「予定?ああ、うん。あるある」


真っ直ぐ家に帰って、この間買った漫画の新刊を読むという予定が。

もしくは、中々消化しきれていない録画をぶっ通しで観るという予定が。

返事は適当だったが、よく考えてみたら私にだってやりたいことがたくさんある。


「嘘だ!瀬戸さんの放課後に、僕と幽霊探しに行く以外の予定があるわけない」


あれもしたいこれもしたいと考えていた私の耳に、聞き捨てならないセリフが飛び込んでくる。

思わず顔を向けると、得意げな顔をした水無月くんに、両手で頬を挟まれ顔を固定されてしまった。


「はい、振り向いたから瀬戸さんの負け!負けた方は、勝った方の言うことを何でも聞かなきゃいけないんだよ」

「……そんな勝負、した覚えがないんですけど」

「ついさっき始まって、たった今終わりましたー」


漫画の新刊や、録画、お昼寝や、おやつタイムなど、考えまくった楽しい放課後の予定が、手の届かいところへと遠ざかっていく。

そんな私の悲しみなど知る由しもなく、屈託なく笑った水無月くんが、頬を軽く摘んで優しく引っ張った。


「じゃあ、やーくそくっ!」


指切りのリズムに似たような、でもどこかオリジナルめいたリズムで、引っ張った頬を上下に動かした水無月くんがパッと手を離すと、タイミングよくチャイムが鳴った。


「約束したからね、忘れないでよ!」


言い返す暇もなく、水無月くんは素早い動きで自分の席に戻っていく。

私は呆然とそれを見送りながら、引っ張られた頬にそっと手を添えた。

全く痛くはないのだが、ここは嘘でも痛い痛いと騒いで、たまには水無月くんを困らせてやればよかったかと、ほんの少し後悔の念がよぎる。

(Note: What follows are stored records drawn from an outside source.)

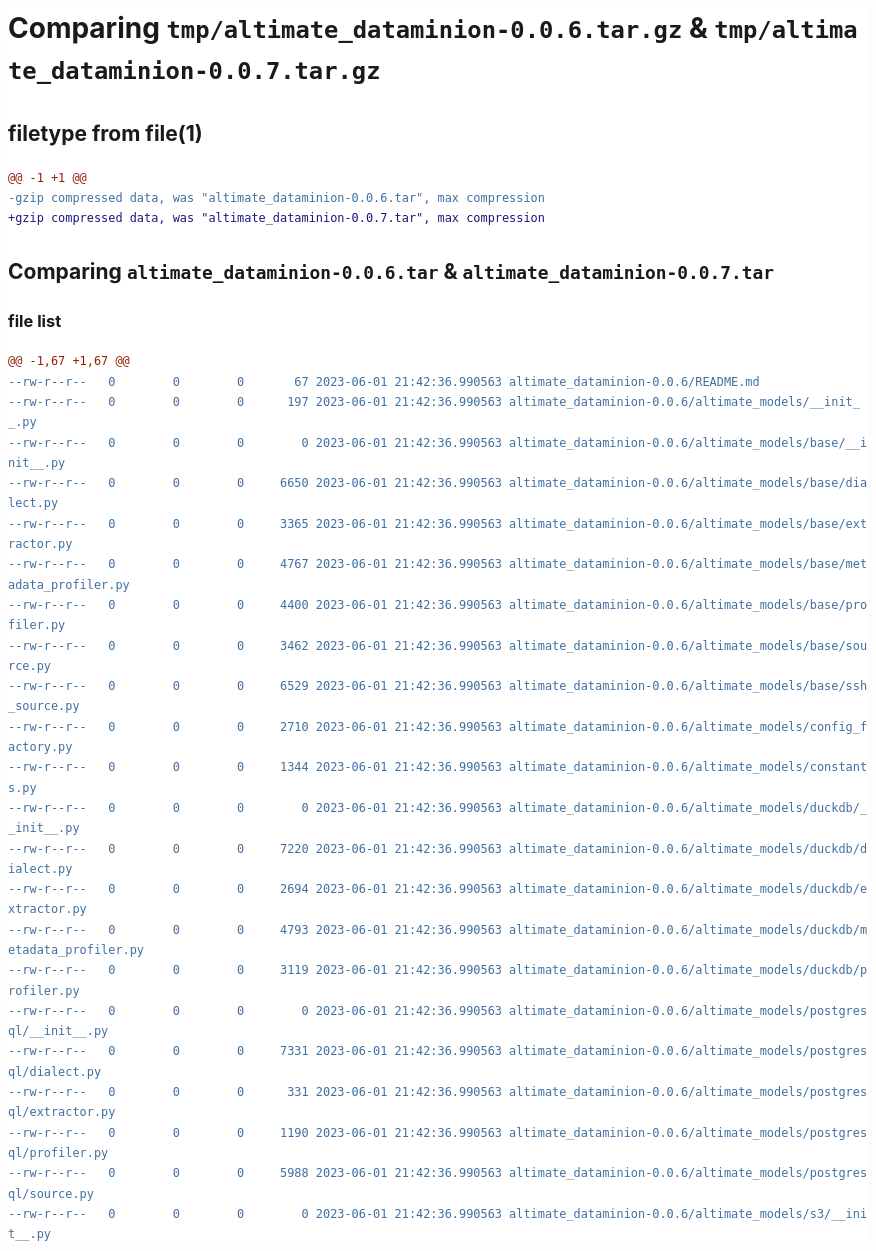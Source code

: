 # Comparing `tmp/altimate_dataminion-0.0.6.tar.gz` & `tmp/altimate_dataminion-0.0.7.tar.gz`

## filetype from file(1)

```diff
@@ -1 +1 @@
-gzip compressed data, was "altimate_dataminion-0.0.6.tar", max compression
+gzip compressed data, was "altimate_dataminion-0.0.7.tar", max compression
```

## Comparing `altimate_dataminion-0.0.6.tar` & `altimate_dataminion-0.0.7.tar`

### file list

```diff
@@ -1,67 +1,67 @@
--rw-r--r--   0        0        0       67 2023-06-01 21:42:36.990563 altimate_dataminion-0.0.6/README.md
--rw-r--r--   0        0        0      197 2023-06-01 21:42:36.990563 altimate_dataminion-0.0.6/altimate_models/__init__.py
--rw-r--r--   0        0        0        0 2023-06-01 21:42:36.990563 altimate_dataminion-0.0.6/altimate_models/base/__init__.py
--rw-r--r--   0        0        0     6650 2023-06-01 21:42:36.990563 altimate_dataminion-0.0.6/altimate_models/base/dialect.py
--rw-r--r--   0        0        0     3365 2023-06-01 21:42:36.990563 altimate_dataminion-0.0.6/altimate_models/base/extractor.py
--rw-r--r--   0        0        0     4767 2023-06-01 21:42:36.990563 altimate_dataminion-0.0.6/altimate_models/base/metadata_profiler.py
--rw-r--r--   0        0        0     4400 2023-06-01 21:42:36.990563 altimate_dataminion-0.0.6/altimate_models/base/profiler.py
--rw-r--r--   0        0        0     3462 2023-06-01 21:42:36.990563 altimate_dataminion-0.0.6/altimate_models/base/source.py
--rw-r--r--   0        0        0     6529 2023-06-01 21:42:36.990563 altimate_dataminion-0.0.6/altimate_models/base/ssh_source.py
--rw-r--r--   0        0        0     2710 2023-06-01 21:42:36.990563 altimate_dataminion-0.0.6/altimate_models/config_factory.py
--rw-r--r--   0        0        0     1344 2023-06-01 21:42:36.990563 altimate_dataminion-0.0.6/altimate_models/constants.py
--rw-r--r--   0        0        0        0 2023-06-01 21:42:36.990563 altimate_dataminion-0.0.6/altimate_models/duckdb/__init__.py
--rw-r--r--   0        0        0     7220 2023-06-01 21:42:36.990563 altimate_dataminion-0.0.6/altimate_models/duckdb/dialect.py
--rw-r--r--   0        0        0     2694 2023-06-01 21:42:36.990563 altimate_dataminion-0.0.6/altimate_models/duckdb/extractor.py
--rw-r--r--   0        0        0     4793 2023-06-01 21:42:36.990563 altimate_dataminion-0.0.6/altimate_models/duckdb/metadata_profiler.py
--rw-r--r--   0        0        0     3119 2023-06-01 21:42:36.990563 altimate_dataminion-0.0.6/altimate_models/duckdb/profiler.py
--rw-r--r--   0        0        0        0 2023-06-01 21:42:36.990563 altimate_dataminion-0.0.6/altimate_models/postgresql/__init__.py
--rw-r--r--   0        0        0     7331 2023-06-01 21:42:36.990563 altimate_dataminion-0.0.6/altimate_models/postgresql/dialect.py
--rw-r--r--   0        0        0      331 2023-06-01 21:42:36.990563 altimate_dataminion-0.0.6/altimate_models/postgresql/extractor.py
--rw-r--r--   0        0        0     1190 2023-06-01 21:42:36.990563 altimate_dataminion-0.0.6/altimate_models/postgresql/profiler.py
--rw-r--r--   0        0        0     5988 2023-06-01 21:42:36.990563 altimate_dataminion-0.0.6/altimate_models/postgresql/source.py
--rw-r--r--   0        0        0        0 2023-06-01 21:42:36.990563 altimate_dataminion-0.0.6/altimate_models/s3/__init__.py
```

いつだって、困らせられるのは私の方で、引っ張り回されて散々な目にあうのも私なのだから。

まだほんのりと残る水無月くんの温かさに手を添えてため息をつくと、窓の向こうに視線を向ける。

今にも雨が降りだしそうな重たい灰色の雲のおかげで、校舎全体が薄暗くじめっとしている気がする。

やはり、これのどこが“いい朝”なのかと思わずにはいられない。

まあ、気持ちよく晴れ渡った日よりは、幽霊が出そうな気配はしているけれど。